(253ax) Understanding the Structure and Function of Enzymes in ILs for Improved Biocatalysis

Authors: 
Sprenger, K., University of Washington
Pfaendtner, J., University of Washington

Evaluating the degree to which an enzyme is able to
maintain its structure and function in non-native solvents has widespread
relevance, particularly to the field of biocatalysis. Ionic liquids (ILs)
represent one such category of non-native solvents that have been gaining
ground in recent decades as important solvents for biocatalysis, due to their
low flammabilities and vapor pressures and highly tunable solvent properties. The
discovery that some enzymes are able to maintain a level of function/activity in
ILs has led to large-scale interest in determining the extent of the broadened landscape
of viable biotransformations. Despite this interest, however, progress has been
hindered due to a lack of a molecularly detailed understanding of how to rationally
design enzymes to have increased stability in ILs. Molecular simulation has
proven to be an invaluable tool at providing insight into the atomic level
interactions of enzymes with ILs. Included in this poster are results from molecular
dynamics (MD) simulations of multiple different enzyme/IL systems of interest:
(1) a newly discovered family of enzymes called lytic polysaccharide
monooxygenases (LPMOs) are simulated in three aqueous ILs at 0, 10, and 20
weight percent to evaluate their potential to aid cellulases in the
decomposition of cellulose for conversion into fuels and chemicals, and (2) Bacillus
subtilis
lipase A is simulated in aqueous [BMIM][Cl] at 0, 5, 10, and 20
volume percent to evaluate its potential to maintain stability and activity in
ILs for general biocatalysis applications.

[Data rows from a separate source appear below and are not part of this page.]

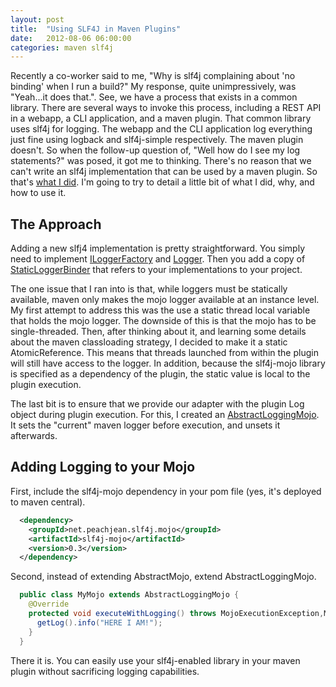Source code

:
 ```yaml
---
layout: post
title:  "Using SLF4J in Maven Plugins"
date:   2012-08-06 06:00:00
categories: maven slf4j 
---
```


Recently a co-worker said to me, "Why is slf4j complaining about 'no binding' when I run a build?" My response, quite unimpressively, was "Yeah...it does that.". See, we have a process that exists in a common library. There are several ways to invoke this process, including a REST API in a webapp, a CLI application, and a maven plugin. That common library uses slf4j for logging. The webapp and the CLI application log everything just fine using logback and slf4j-simple respectively. The maven plugin doesn't. So when the follow-up question of, "Well how do I see my log statements?" was posed, it got me to thinking. There's no reason that we can't write an slf4j implementation that can be used by a maven plugin. So that's [what I did](https://bitbucket.org/peachjean/slf4j-mojo). I'm going to try to detail a little bit of what I did, why, and how to use it.

## The Approach

Adding a new slfj4 implementation is pretty straightforward. You simply need to implement [ILoggerFactory](https://bitbucket.org/peachjean/slf4j-mojo/src/0.3/src/main/java/net/peachjean/slf4j/mojo/MojoLoggerFactory.java) and [Logger](https://bitbucket.org/peachjean/slf4j-mojo/src/0.3/src/main/java/net/peachjean/slf4j/mojo/MojoLoggerAdapter.java). Then you add a copy of [StaticLoggerBinder](https://bitbucket.org/peachjean/slf4j-mojo/src/0.3/src/main/java/org/slf4j/impl/StaticLoggerBinder.java) that refers to your implementations to your project.

The one issue that I ran into is that, while loggers must be statically available, maven only makes the mojo logger available at an instance level. My first attempt to address this was the use a static thread local variable that holds the mojo logger. The downside of this is that the mojo has to be single-threaded. Then, after thinking about it, and learning some details about the maven classloading strategy, I decided to make it a static AtomicReference. This means that threads launched from within the plugin will still have access to the logger. In addition, because the slf4j-mojo library is specified as a dependency of the plugin, the static value is local to the plugin execution.

The last bit is to ensure that we provide our adapter with the plugin Log object during plugin execution. For this, I created an [AbstractLoggingMojo](https://bitbucket.org/peachjean/slf4j-mojo/src/0.3/src/main/java/net/peachjean/slf4j/mojo/AbstractLoggingMojo.java). It sets the "current" maven logger before execution, and unsets it afterwards.

## Adding Logging to your Mojo

First, include the slf4j-mojo dependency in your pom file (yes, it's deployed to maven central).

``` xml
  <dependency>
    <groupId>net.peachjean.slf4j.mojo</groupId>
    <artifactId>slf4j-mojo</artifactId>
    <version>0.3</version>
  </dependency>
```

Second, instead of extending AbstractMojo, extend AbstractLoggingMojo.

``` java
  public class MyMojo extends AbstractLoggingMojo {
    @Override
    protected void executeWithLogging() throws MojoExecutionException,MojoFailureException{
      getLog().info("HERE I AM!");
    }
  }
```

There it is. You can easily use your slf4j-enabled library in your maven plugin without sacrificing logging capabilities.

Structural and dynamic analyses
indicate LPMO enzymes are predicted to be highly stable across the range of IL
solutions tested; however, key areas that deviated from the crystal structures
are identified as a basis for future rational design efforts to increase
stability in ILs through surface charge modifications. Additionally, preferred
binding sites for IL ions on the surface of lipase A are identified and
compared to experimental crystallographic data1 as a means to
stabilize against IL-induced inactivation.

References

[1] Nordwald, E.; Plaks,
J.; Snell, J.; Sousa, M.; Kaar, J. Crystallographic Investigation of
Imidazolium Ionic Liquid Effects on Enzyme Structure. Chembiochem 2015, 16, 2456-2459.